Skip to main content

Streams

Description

This DynamoDB feature enables an event-driven approach to process changes in the items of a DynamoDB table, which is suitable for post-processing tasks such as replication to secondary datastores, updating analytics, archiving data or triggering notifications.

Implementation details

There are two approaches to consuming a DynamoDB stream:

  1. Using lambdas: This is the most common approach, in which the developer sets up an association between a stream and a lambda function.

    A big advantage here is that AWS takes care of consuming the stream on their side and triggering the lambda function automatically according to the event source mapping declared by the developer.

    On the other hand, this approach has the downside of coupling the stack to AWS lambdas, which are notoriously tricky to deploy as code with their dependencies using terraform and cannot run makes, making it harder to achieve local reproducibility.

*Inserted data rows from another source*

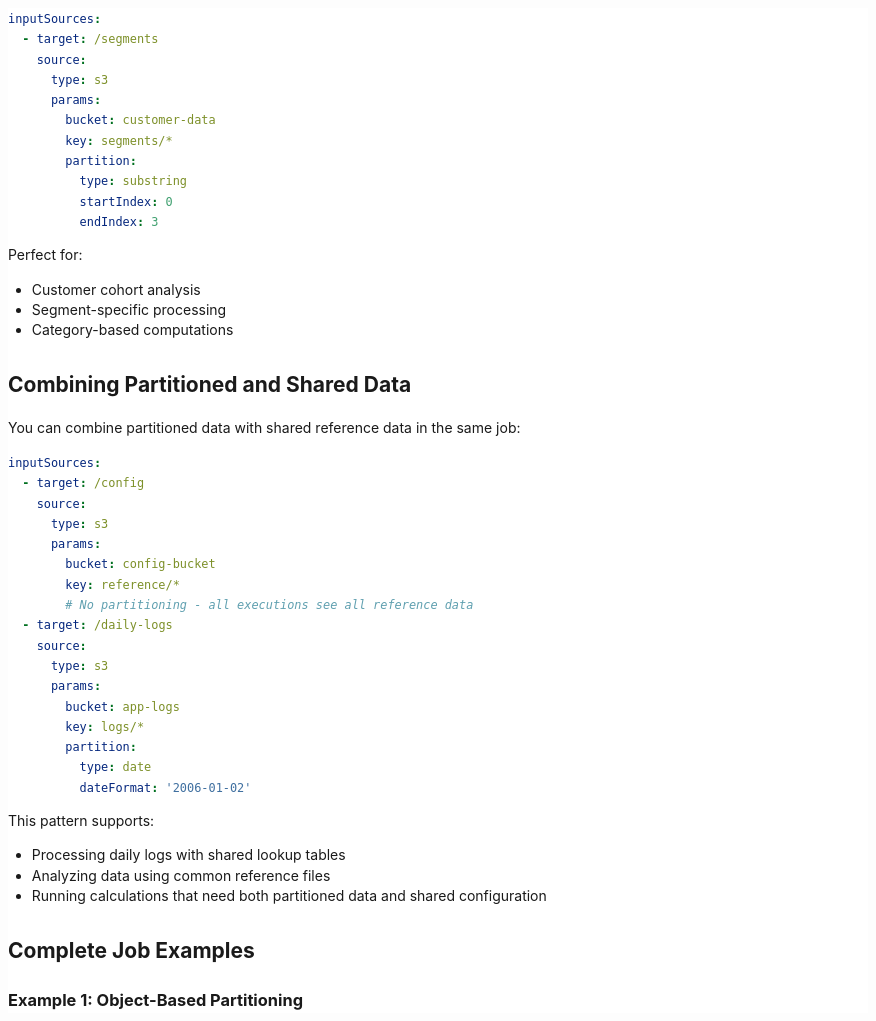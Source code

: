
 ```yaml
inputSources:
  - target: /segments
    source:
      type: s3
      params:
        bucket: customer-data
        key: segments/*
        partition:
          type: substring
          startIndex: 0
          endIndex: 3
```

Perfect for:

- Customer cohort analysis
- Segment-specific processing
- Category-based computations

## Combining Partitioned and Shared Data

You can combine partitioned data with shared reference data in the same job:

```yaml
inputSources:
  - target: /config
    source:
      type: s3
      params:
        bucket: config-bucket
        key: reference/*
        # No partitioning - all executions see all reference data
  - target: /daily-logs
    source:
      type: s3
      params:
        bucket: app-logs
        key: logs/*
        partition:
          type: date
          dateFormat: '2006-01-02'
```

This pattern supports:

- Processing daily logs with shared lookup tables
- Analyzing data using common reference files
- Running calculations that need both partitioned data and shared configuration

## Complete Job Examples

### Example 1: Object-Based Partitioning
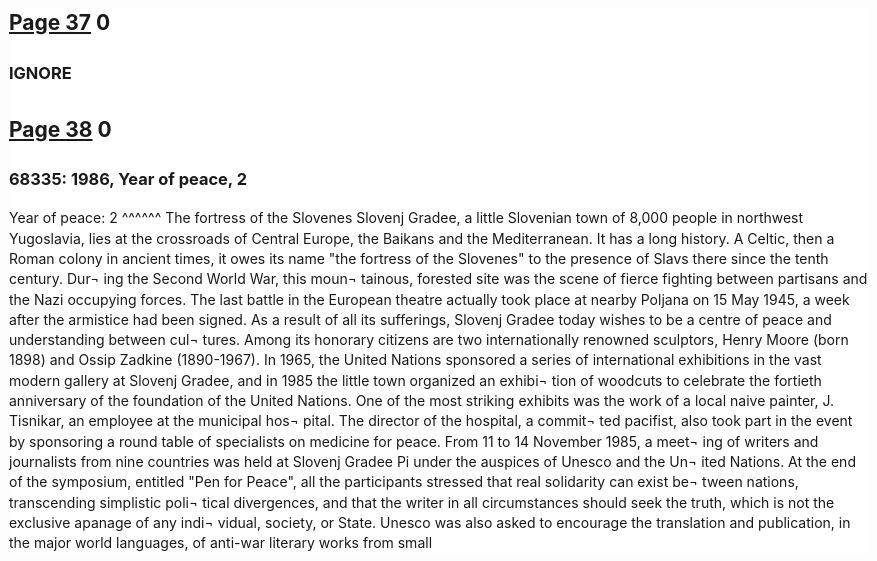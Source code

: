 ## [Page 37](068337engo.pdf#page=37) 0

### IGNORE

## [Page 38](068337engo.pdf#page=38) 0

### 68335: 1986, Year of peace, 2

Year of peace: 2
^^^^^^
The fortress of the Slovenes
Slovenj Gradee, a little Slovenian town of
8,000 people in northwest Yugoslavia, lies
at the crossroads of Central Europe, the
Baikans and the Mediterranean. It has a
long history. A Celtic, then a Roman colony
in ancient times, it owes its name "the
fortress of the Slovenes" to the presence
of Slavs there since the tenth century. Dur¬
ing the Second World War, this moun¬
tainous, forested site was the scene of
fierce fighting between partisans and the
Nazi occupying forces. The last battle in the
European theatre actually took place at
nearby Poljana on 15 May 1945, a week
after the armistice had been signed.
As a result of all its sufferings, Slovenj
Gradee today wishes to be a centre of
peace and understanding between cul¬
tures. Among its honorary citizens are two
internationally renowned sculptors, Henry
Moore (born 1898) and Ossip Zadkine
(1890-1967).
In 1965, the United Nations sponsored a
series of international exhibitions in the
vast modern gallery at Slovenj Gradee, and
in 1985 the little town organized an exhibi¬
tion of woodcuts to celebrate the fortieth
anniversary of the foundation of the United
Nations. One of the most striking exhibits
was the work of a local naive painter, J.
Tisnikar, an employee at the municipal hos¬
pital. The director of the hospital, a commit¬
ted pacifist, also took part in the event by
sponsoring a round table of specialists on
medicine for peace.
From 11 to 14 November 1985, a meet¬
ing of writers and journalists from nine
countries was held at Slovenj Gradee
Pi
under the auspices of Unesco and the Un¬
ited Nations. At the end of the symposium,
entitled "Pen for Peace", all the participants
stressed that real solidarity can exist be¬
tween nations, transcending simplistic poli¬
tical divergences, and that the writer in all
circumstances should seek the truth, which
is not the exclusive apanage of any indi¬
vidual, society, or State. Unesco was also
asked to encourage the translation and
publication, in the major world languages,
of anti-war literary works from small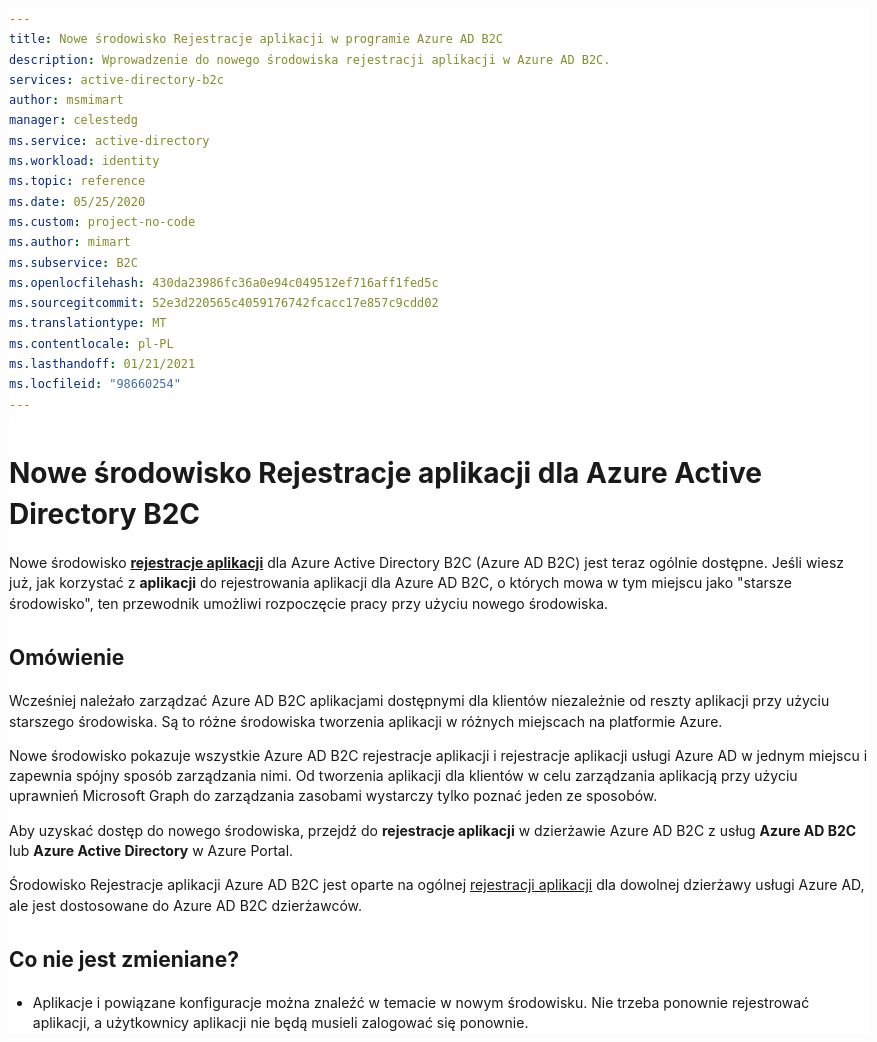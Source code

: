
 ```yaml
---
title: Nowe środowisko Rejestracje aplikacji w programie Azure AD B2C
description: Wprowadzenie do nowego środowiska rejestracji aplikacji w Azure AD B2C.
services: active-directory-b2c
author: msmimart
manager: celestedg
ms.service: active-directory
ms.workload: identity
ms.topic: reference
ms.date: 05/25/2020
ms.custom: project-no-code
ms.author: mimart
ms.subservice: B2C
ms.openlocfilehash: 430da23986fc36a0e94c049512ef716aff1fed5c
ms.sourcegitcommit: 52e3d220565c4059176742fcacc17e857c9cdd02
ms.translationtype: MT
ms.contentlocale: pl-PL
ms.lasthandoff: 01/21/2021
ms.locfileid: "98660254"
---
```

# <a name="the-new-app-registrations-experience-for-azure-active-directory-b2c"></a>Nowe środowisko Rejestracje aplikacji dla Azure Active Directory B2C

Nowe środowisko **[rejestracje aplikacji](https://aka.ms/b2cappregistrations)** dla Azure Active Directory B2C (Azure AD B2C) jest teraz ogólnie dostępne. Jeśli wiesz już, jak korzystać z **aplikacji** do rejestrowania aplikacji dla Azure AD B2C, o których mowa w tym miejscu jako "starsze środowisko", ten przewodnik umożliwi rozpoczęcie pracy przy użyciu nowego środowiska.

## <a name="overview"></a>Omówienie
Wcześniej należało zarządzać Azure AD B2C aplikacjami dostępnymi dla klientów niezależnie od reszty aplikacji przy użyciu starszego środowiska. Są to różne środowiska tworzenia aplikacji w różnych miejscach na platformie Azure.

Nowe środowisko pokazuje wszystkie Azure AD B2C rejestracje aplikacji i rejestracje aplikacji usługi Azure AD w jednym miejscu i zapewnia spójny sposób zarządzania nimi. Od tworzenia aplikacji dla klientów w celu zarządzania aplikacją przy użyciu uprawnień Microsoft Graph do zarządzania zasobami wystarczy tylko poznać jeden ze sposobów.

Aby uzyskać dostęp do nowego środowiska, przejdź do **rejestracje aplikacji** w dzierżawie Azure AD B2C z usług **Azure AD B2C** lub **Azure Active Directory** w Azure Portal.

Środowisko Rejestracje aplikacji Azure AD B2C jest oparte na ogólnej [rejestracji aplikacji](https://developer.microsoft.com/identity/blogs/new-app-registrations-experience-is-now-generally-available/) dla dowolnej dzierżawy usługi Azure AD, ale jest dostosowane do Azure AD B2C dzierżawców.

## <a name="whats-not-changing"></a>Co nie jest zmieniane?
- Aplikacje i powiązane konfiguracje można znaleźć w temacie w nowym środowisku. Nie trzeba ponownie rejestrować aplikacji, a użytkownicy aplikacji nie będą musieli zalogować się ponownie.

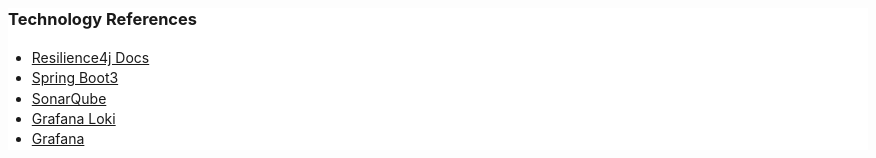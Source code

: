 
### Technology References
* [Resilience4j Docs](https://resilience4j.readme.io/docs/circuitbreaker)
* [Spring Boot3](https://docs.spring.io/spring-boot/docs/3.1.11/reference/html/)
* [SonarQube](https://www.sonarsource.com/)
* [Grafana Loki](https://grafana.com/docs/loki/latest/)
* [Grafana](https://grafana.com/oss/grafana/)



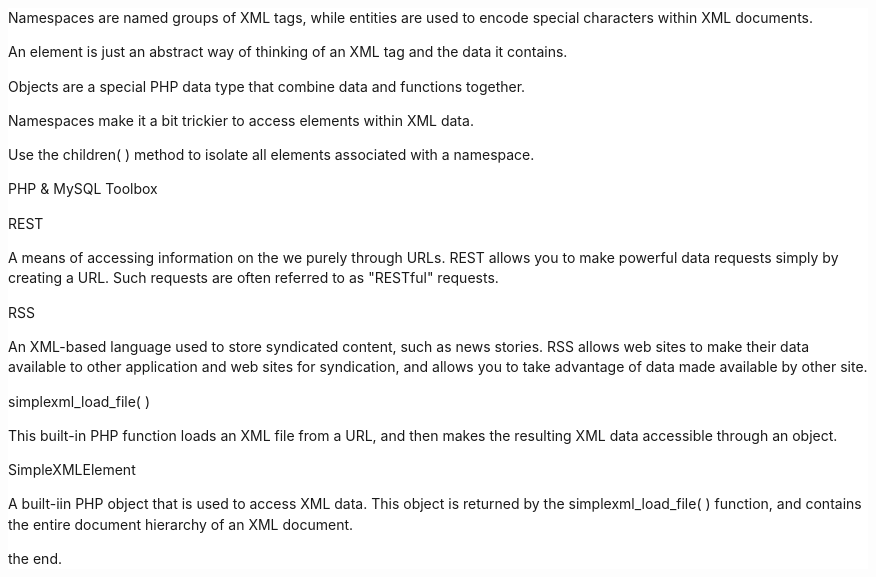 

Namespaces are named groups of XML tags, while entities are used to encode special characters within XML documents.

An element is just an abstract way of thinking of an XML tag and the data it contains.

Objects are a special PHP data type that combine data and functions together.

Namespaces make it a bit trickier to access elements within XML data.

Use the children( ) method to isolate all elements associated with a namespace.



PHP & MySQL Toolbox



REST

A means of accessing information on the we purely through URLs. REST allows you to make powerful data requests simply by creating a URL. Such requests are often referred to as "RESTful" requests.

RSS

An XML-based language used to store syndicated content, such as news stories. RSS allows web sites to make their data available to other application and web sites for syndication, and allows you to take advantage of data made available by other site.

simplexml_load_file( )

This built-in PHP function loads an XML file from a URL, and then makes the resulting XML data accessible through an object.

SimpleXMLElement

A built-iin PHP object that is used to access XML data. This object is returned by the simplexml_load_file( ) function, and contains the entire document hierarchy of an XML document.



the end.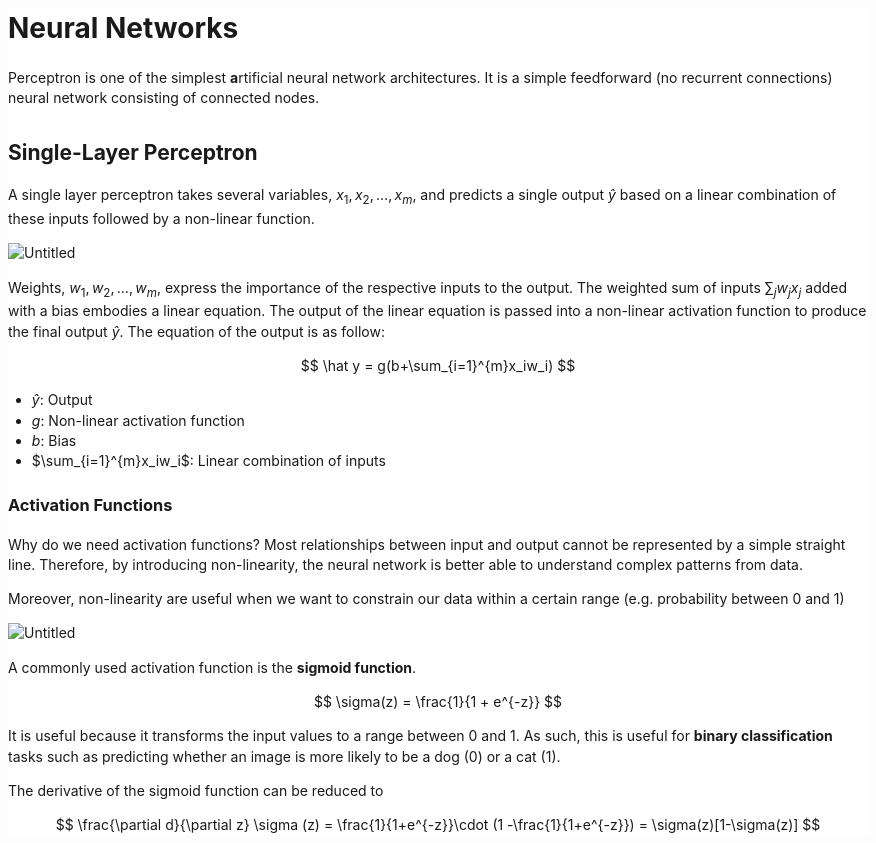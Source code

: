 # Neural Networks

Perceptron is one of the simplest **a**rtificial neural network architectures. It is a simple feedforward (no recurrent connections) neural network consisting of connected nodes.

## Single-Layer Perceptron

A single layer perceptron takes several variables, $x_1,x_2,…,x_m$, and predicts a single output $\hat y$ based on a linear combination of these inputs followed by a non-linear function.

![Untitled](Neural%20Networks%20c506758f46044df192df12285eac7a5c/Untitled.png)

Weights, $w_1,w_2,…,w_m$, express the importance of the respective inputs to the output. The weighted sum of inputs $\sum_{j} w_jx_j$ added with a bias embodies a linear equation. The output of the linear equation is passed into a non-linear activation function to produce the final output $\hat y$. The equation of the output is as follow:

$$
\hat y = g(b+\sum_{i=1}^{m}x_iw_i)
$$

- $\hat y$: Output
- $g$: Non-linear activation function
- $b$: Bias
- $\sum_{i=1}^{m}x_iw_i$: Linear combination of inputs

### Activation Functions

Why do we need activation functions? Most relationships between input and output cannot be represented by a simple straight line. Therefore, by introducing non-linearity, the neural network is better able to understand complex patterns from data.

Moreover, non-linearity are useful when we want to constrain our data within a certain range (e.g. probability between 0 and 1)

![Untitled](Neural%20Networks%20c506758f46044df192df12285eac7a5c/Untitled%201.png)

A commonly used activation function is the **sigmoid function**.

$$
\sigma(z) = \frac{1}{1 + e^{-z}}
$$

It is useful because it transforms the input values to a range between 0 and 1. As such, this is useful for **binary classification** tasks such as predicting whether an image is more likely to be a dog (0) or a cat (1).

The derivative of the sigmoid function can be reduced to

$$
\frac{\partial d}{\partial z} \sigma (z) = \frac{1}{1+e^{-z}}\cdot (1 -\frac{1}{1+e^{-z}}) = \sigma(z)[1-\sigma(z)]
$$
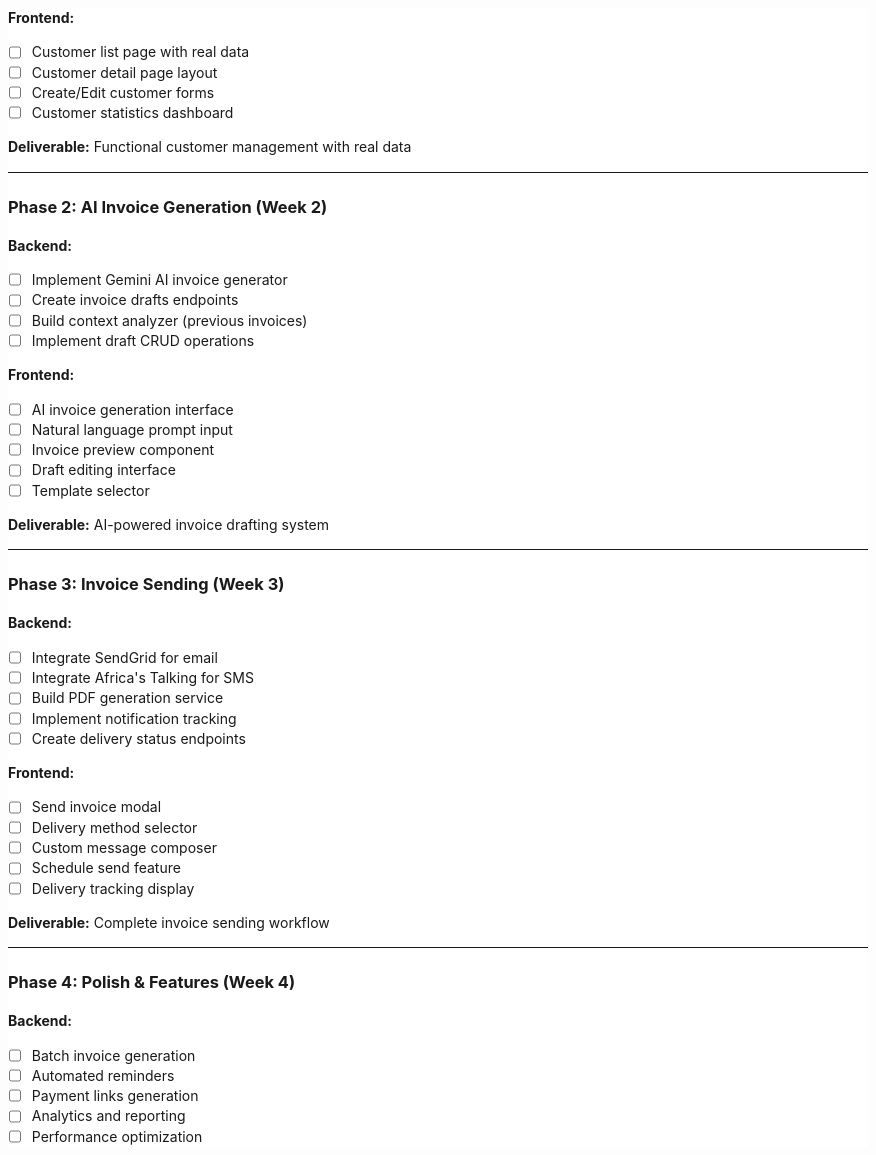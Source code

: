 **Frontend:**
- [ ] Customer list page with real data
- [ ] Customer detail page layout
- [ ] Create/Edit customer forms
- [ ] Customer statistics dashboard

**Deliverable:** Functional customer management with real data

---

### Phase 2: AI Invoice Generation (Week 2)
**Backend:**
- [ ] Implement Gemini AI invoice generator
- [ ] Create invoice drafts endpoints
- [ ] Build context analyzer (previous invoices)
- [ ] Implement draft CRUD operations

**Frontend:**
- [ ] AI invoice generation interface
- [ ] Natural language prompt input
- [ ] Invoice preview component
- [ ] Draft editing interface
- [ ] Template selector

**Deliverable:** AI-powered invoice drafting system

---

### Phase 3: Invoice Sending (Week 3)
**Backend:**
- [ ] Integrate SendGrid for email
- [ ] Integrate Africa's Talking for SMS
- [ ] Build PDF generation service
- [ ] Implement notification tracking
- [ ] Create delivery status endpoints

**Frontend:**
- [ ] Send invoice modal
- [ ] Delivery method selector
- [ ] Custom message composer
- [ ] Schedule send feature
- [ ] Delivery tracking display

**Deliverable:** Complete invoice sending workflow

---

### Phase 4: Polish & Features (Week 4)
**Backend:**
- [ ] Batch invoice generation
- [ ] Automated reminders
- [ ] Payment links generation
- [ ] Analytics and reporting
- [ ] Performance optimization
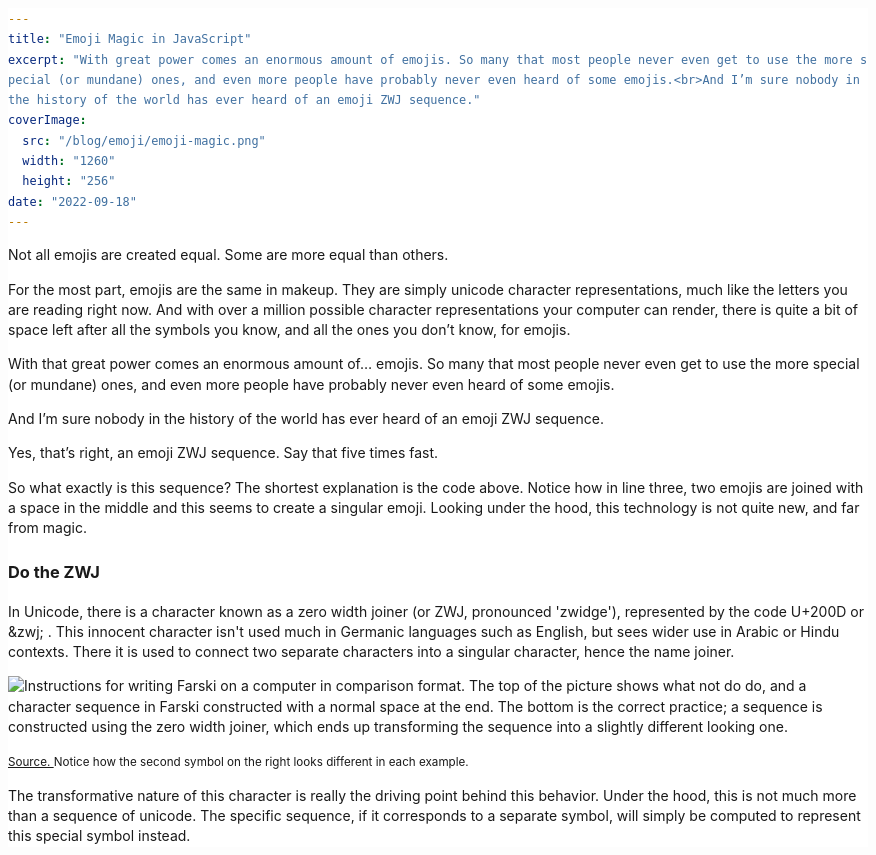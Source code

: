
 ```yaml
---
title: "Emoji Magic in JavaScript"
excerpt: "With great power comes an enormous amount of emojis. So many that most people never even get to use the more special (or mundane) ones, and even more people have probably never even heard of some emojis.<br>And I’m sure nobody in the history of the world has ever heard of an emoji ZWJ sequence."
coverImage: 
  src: "/blog/emoji/emoji-magic.png"
  width: "1260"
  height: "256"
date: "2022-09-18"
---
```


Not all emojis are created equal. Some are more equal than others.

For the most part, emojis are the same in makeup. They are simply unicode character representations, much like the letters you are reading right now. And with over a million possible character representations your computer can render, there is quite a bit of space left after all the symbols you know, and all the ones you don’t know, for emojis.

With that great power comes an enormous amount of… emojis. So many that most people never even get to use the more special (or mundane) ones, and even more people have probably never even heard of some emojis.

And I’m sure nobody in the history of the world has ever heard of an emoji ZWJ sequence.

Yes, that’s right, an emoji ZWJ sequence. Say that five times fast.

So what exactly is this sequence? The shortest explanation is the code above. Notice how in line three, two emojis are joined with a space in the middle and this seems to create a singular emoji. Looking under the hood, this technology is not quite new, and far from magic.

### Do the ZWJ
In Unicode, there is a character known as a zero width joiner (or ZWJ, pronounced 'zwidge'), represented by the code U+200D or \&zwj; . This innocent character isn't used much in Germanic languages such as English, but sees wider use in Arabic or Hindu contexts. There it is used to connect two separate characters into a singular character, hence the name joiner.

<div class="blog-example">
	<img src ="/blog/emoji/farski-rocks.jpeg" alt="Instructions for writing Farski on a computer in comparison format. The top of the picture shows what not do do, and a character sequence in Farski constructed with a normal space at the end. The bottom is the correct practice; a sequence is constructed using the zero width joiner, which ends up transforming the sequence into a slightly different looking one." loading="lazy">
	<p>
		<small>
			<a href="https://pit.farsi.rocks/persianword/zwj.htm" rel="noopener noreferrer" target="_blank">
			Source.
			</a>
			Notice how the second symbol on the right looks different in each example.
		</small>
	</p>
</div>

The transformative nature of this character is really the driving point behind this behavior. Under the hood, this is not much more than a sequence of unicode. The specific sequence, if it corresponds to a separate symbol, will simply be computed to represent this special symbol instead.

  2. Using the Kinesis Client Library (KCL): DynamoDB streams was designed with a similar API to that of Kinesis, another AWS data streaming service, thus it is possible to use the KCL with an adapter to develop a custom consumer application.

    KCL is a java library that supports a language agnostic interface known as MultiLangDaemon, which works by spawning the consumer process and communicating with it via stdin/stdout.

    While it is possible to consume the DynamoDB streams API using a language-specific SDK like boto3, there are many tricks and details to take care of in order to guarantee reliable processing, which is why AWS provides this purpose-built library abstracting all those behaviors.

We decided to use the latter, aiming to circumvent the complexities and environment disparities inherent to using lambdas.